By John Parnell
The UN climate change talks are not supposed to be about us versus them, given that everyone wants the same end result.
However true this may be, there is one inescapable divide that was prominent during today’s final session of the UNFCCC Long Term Finance workshop: the haves and the have nots.
In UN speak they are called donors and recipients, the countries paying into climate finance funds and those receiving funding.
The current system of “fast start finance” agreed in Copenhagen is in its third and final year. The $30bn injection of funding is the pre-cursor to the Green Climate Fund (GCF), the long-term set-up that will administer flows of cash in the direction that climate impacts and mitigation opportunities dictate.
There were some awkward moments during today’s session and delegates candidly discussed the (sometimes embarrassing) logistical challenges they faced during the fast start finance era.
Colombia’s Isobel Cavalier described how her nation was unaware that it was registered to receive funding for certain projects and the effect this had on the countries that were stumping up the cash.
“Donors are unnerved and exasperated because we don’t know that we are listed for funding. Sometimes we know nothing about it. We need a systematic way of working so we all, donors and recipients, have the same information,” she said.
Jessica Brown from the US State Department warned of the consequences that this can have on budgets.
“It’s counter productive when governments don’t acknowledge our support and makes it harder for us to go back to our own governments to get more support,” she said.
“Why aren’t countries aware of the fast start finance that we’re delivering? Maybe it’s the lag between the budget and the projects’ timetables? Maybe we need to be realistic about the level of bureaucracy that this money goes through,” she said adding that a move away from the “us versus them” mentality and toward more partnerships might improve the situation.
The miscommunication is not just across international boundaries however.
Fred Onduri from the Ugandan delegation described an exchange with an Australian Minister about funding. The Minister claimed that the country had already invested in Uganda leaving Onduri slightly baffled. When he returned to Kampala and spoke with the Finance Ministry, a fast start finance contribution from Canberra had indeed been made. His own department simply hadn’t been told.
Japanese negotiator Junya Nakano acknowledged that this was a far from ideal situation for donors either, suggesting climate change projects should be part of mainstream development plans to cut the risk of allocations going AWOL between departments.
Act now, talk later
While there are still clearly plenty of elements of the process requiring further elaboration, there were warnings that perfecting the diplomatic details could get in the way of action on the ground.

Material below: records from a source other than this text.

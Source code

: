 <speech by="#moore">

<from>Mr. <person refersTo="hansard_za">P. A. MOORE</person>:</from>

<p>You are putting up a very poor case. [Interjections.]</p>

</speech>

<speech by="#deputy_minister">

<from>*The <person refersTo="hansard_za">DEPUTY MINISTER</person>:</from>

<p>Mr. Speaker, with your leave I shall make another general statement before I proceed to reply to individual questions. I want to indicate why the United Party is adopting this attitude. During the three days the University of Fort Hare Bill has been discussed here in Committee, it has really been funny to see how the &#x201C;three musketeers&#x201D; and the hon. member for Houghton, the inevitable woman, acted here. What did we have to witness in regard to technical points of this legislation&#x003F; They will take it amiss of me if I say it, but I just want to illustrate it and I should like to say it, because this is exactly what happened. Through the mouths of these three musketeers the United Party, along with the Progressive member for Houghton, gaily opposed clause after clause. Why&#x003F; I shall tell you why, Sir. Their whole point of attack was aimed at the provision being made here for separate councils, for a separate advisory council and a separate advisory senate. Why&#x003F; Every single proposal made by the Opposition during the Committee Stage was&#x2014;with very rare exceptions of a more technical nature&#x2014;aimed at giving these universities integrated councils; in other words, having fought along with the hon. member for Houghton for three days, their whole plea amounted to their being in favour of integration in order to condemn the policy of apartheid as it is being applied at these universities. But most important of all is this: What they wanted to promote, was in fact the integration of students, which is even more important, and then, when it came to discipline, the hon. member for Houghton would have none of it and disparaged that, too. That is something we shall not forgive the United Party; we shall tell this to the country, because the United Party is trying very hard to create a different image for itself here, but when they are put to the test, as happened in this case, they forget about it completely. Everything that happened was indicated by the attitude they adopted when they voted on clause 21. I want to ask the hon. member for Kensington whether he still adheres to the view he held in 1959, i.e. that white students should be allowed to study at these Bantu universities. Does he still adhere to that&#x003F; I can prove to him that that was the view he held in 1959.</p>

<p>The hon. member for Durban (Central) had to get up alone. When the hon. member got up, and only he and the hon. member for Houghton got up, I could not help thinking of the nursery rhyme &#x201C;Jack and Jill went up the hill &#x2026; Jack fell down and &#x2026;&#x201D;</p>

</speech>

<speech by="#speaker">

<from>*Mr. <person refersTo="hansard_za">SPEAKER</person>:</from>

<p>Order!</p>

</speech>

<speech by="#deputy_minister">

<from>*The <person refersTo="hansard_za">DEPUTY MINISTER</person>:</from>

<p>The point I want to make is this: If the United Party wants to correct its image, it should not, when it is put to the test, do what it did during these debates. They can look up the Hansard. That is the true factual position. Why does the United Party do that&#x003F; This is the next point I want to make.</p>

“We should try to waste less time on not very helpful elaboration. Donors can be more creative and effective and try to deliver results rather than focusing too hard on workshops and awareness building and so on,” said Marina Olshanskaya, United Nations Development Programme (UNDP).
Representatives of France and the Philippines both said there needed to be more attention on defining specific legal terms such as “new and additional” (the notion that climate finance is not simply rediverted, already allocated aid). The EC and the OECD both said it would be better to concentrate on actions and leave the finer detail to later, a sentiment echoed by India’s Rajestree Ray.

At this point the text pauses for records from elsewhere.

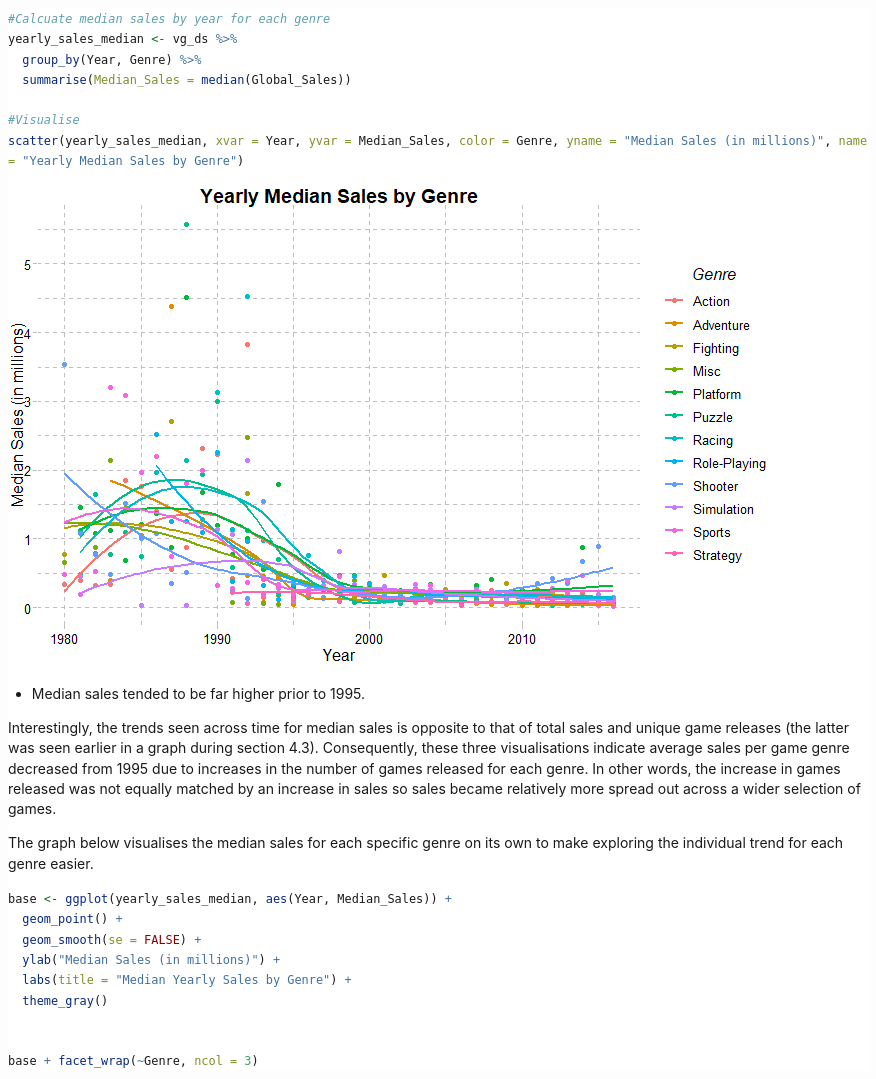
 ``` r
#Calcuate median sales by year for each genre
yearly_sales_median <- vg_ds %>% 
  group_by(Year, Genre) %>% 
  summarise(Median_Sales = median(Global_Sales))

#Visualise
scatter(yearly_sales_median, xvar = Year, yvar = Median_Sales, color = Genre, yname = "Median Sales (in millions)", name = "Yearly Median Sales by Genre")
```

![](vg_sales_analysis_files/figure-gfm/unnamed-chunk-38-1.png)

-   Median sales tended to be far higher prior to 1995.

Interestingly, the trends seen across time for median sales is opposite
to that of total sales and unique game releases (the latter was seen
earlier in a graph during section 4.3). Consequently, these three
visualisations indicate average sales per game genre decreased from 1995
due to increases in the number of games released for each genre. In
other words, the increase in games released was not equally matched by
an increase in sales so sales became relatively more spread out across a
wider selection of games.

The graph below visualises the median sales for each specific genre on
its own to make exploring the individual trend for each genre easier.

``` r
base <- ggplot(yearly_sales_median, aes(Year, Median_Sales)) + 
  geom_point() +
  geom_smooth(se = FALSE) +
  ylab("Median Sales (in millions)") +
  labs(title = "Median Yearly Sales by Genre") +
  theme_gray()
  

base + facet_wrap(~Genre, ncol = 3)
```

“We need to start the initial capitalisation [of the GCF] now. We don’t have to wait for the details to be finished, enough has been done to start putting money into it,” said Ray.
The workshop concluded with a tourism style promo for Cape Town, which was revealed as the destination of the next workshop on Long Term Finance. If delegates are serious about cutting some of the red tape that underpins the complex financial processes, they might just find the spare time for a little tourism of their own.